Work item — Transcribe exactly the line containing "Published by SuttaCentral" and each line after it, through the end of the entries, with nothing before or after.

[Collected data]
========================
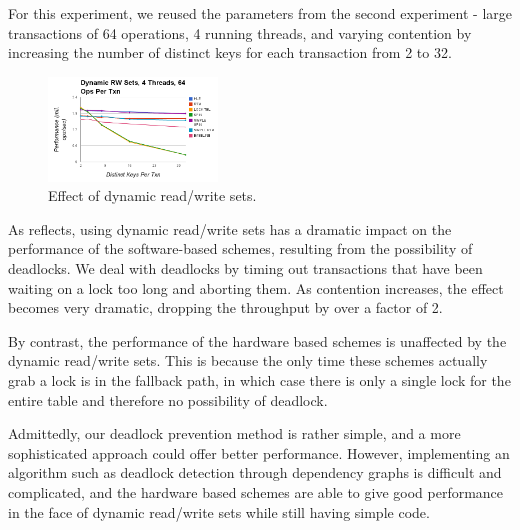 For this experiment, we reused the parameters from the second experiment - 
large transactions of 64 operations, 4 running threads, and varying 
contention by increasing the number of distinct keys for each transaction 
from 2 to 32.

\begin{figure}[h!]
  \centering
  \includegraphics[width=0.4\textwidth]{figure/dynamic.png}
  \caption{Effect of dynamic read/write sets.}
  \label{fig:dynamic} 
\end{figure}

As  reflects, using dynamic read/write sets has a dramatic 
impact on the performance of the software-based schemes, resulting from the 
possibility of deadlocks. We deal with deadlocks by timing out transactions 
that have been waiting on a lock too long and aborting them. As contention 
increases, the effect becomes very dramatic, dropping the throughput by over 
a factor of 2.

By contrast, the performance of the hardware based schemes is unaffected by 
the dynamic read/write sets. This is because the only time these schemes 
actually grab a lock is in the fallback path, in which case there is only a 
single lock for the entire table and therefore no possibility of deadlock.

Admittedly, our deadlock prevention method is rather simple, and a more 
sophisticated approach could offer better performance. However, implementing 
an algorithm such as deadlock detection through dependency graphs is difficult 
and complicated, and the hardware based schemes are able to give good 
performance in the face of dynamic read/write sets while still having 
simple code.


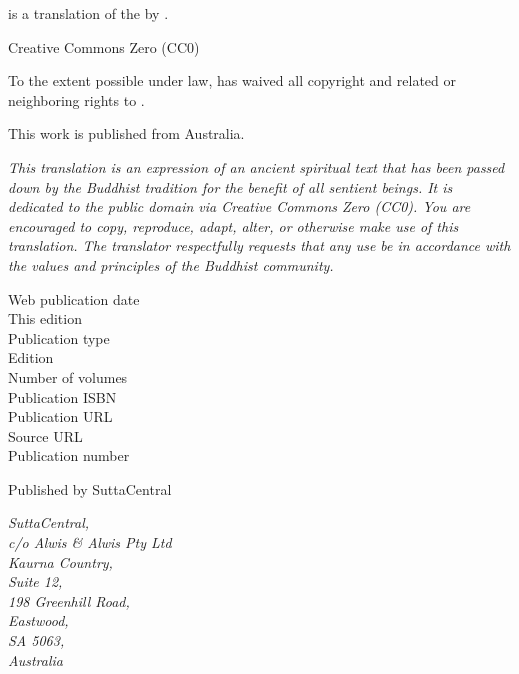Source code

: 
\begin{footnotesize}

\textit{} is a translation of the  by .

\medskip

Creative Commons Zero (CC0)

To the extent possible under law,  has waived all copyright and related or neighboring rights to \textit{}.

\medskip

This work is published from Australia.

\begin{center}
\textit{This translation is an expression of an ancient spiritual text that has been passed down by the Buddhist tradition for the benefit of all sentient beings. It is dedicated to the public domain via Creative Commons Zero (CC0). You are encouraged to copy, reproduce, adapt, alter, or otherwise make use of this translation. The translator respectfully requests that any use be in accordance with the values and principles of the Buddhist community.}
\end{center}

\medskip

\begin{description}
    \item[Web publication date] 
    \item[This edition] 
    \item[Publication type] 
    \item[Edition] 
    \item[Number of volumes] 
    \item[Publication ISBN] 
    \item[Publication URL] 
    \item[Source URL] 
    \item[Publication number] 
\end{description}

\medskip

Published by SuttaCentral

\medskip

\textit{SuttaCentral,\\
c/o Alwis \& Alwis Pty Ltd\\
Kaurna Country,\\
Suite 12,\\
198 Greenhill Road,\\
Eastwood,\\
SA 5063,\\
Australia}

\end{footnotesize}

\newpage

\setlength{\parindent}{1.5em}%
========================
Answer to this task —
Published by SuttaCentral

\medskip

\textit{SuttaCentral,\\
c/o Alwis \& Alwis Pty Ltd\\
Kaurna Country,\\
Suite 12,\\
198 Greenhill Road,\\
Eastwood,\\
SA 5063,\\
Australia}

\end{footnotesize}

\newpage

\setlength{\parindent}{1.5em}%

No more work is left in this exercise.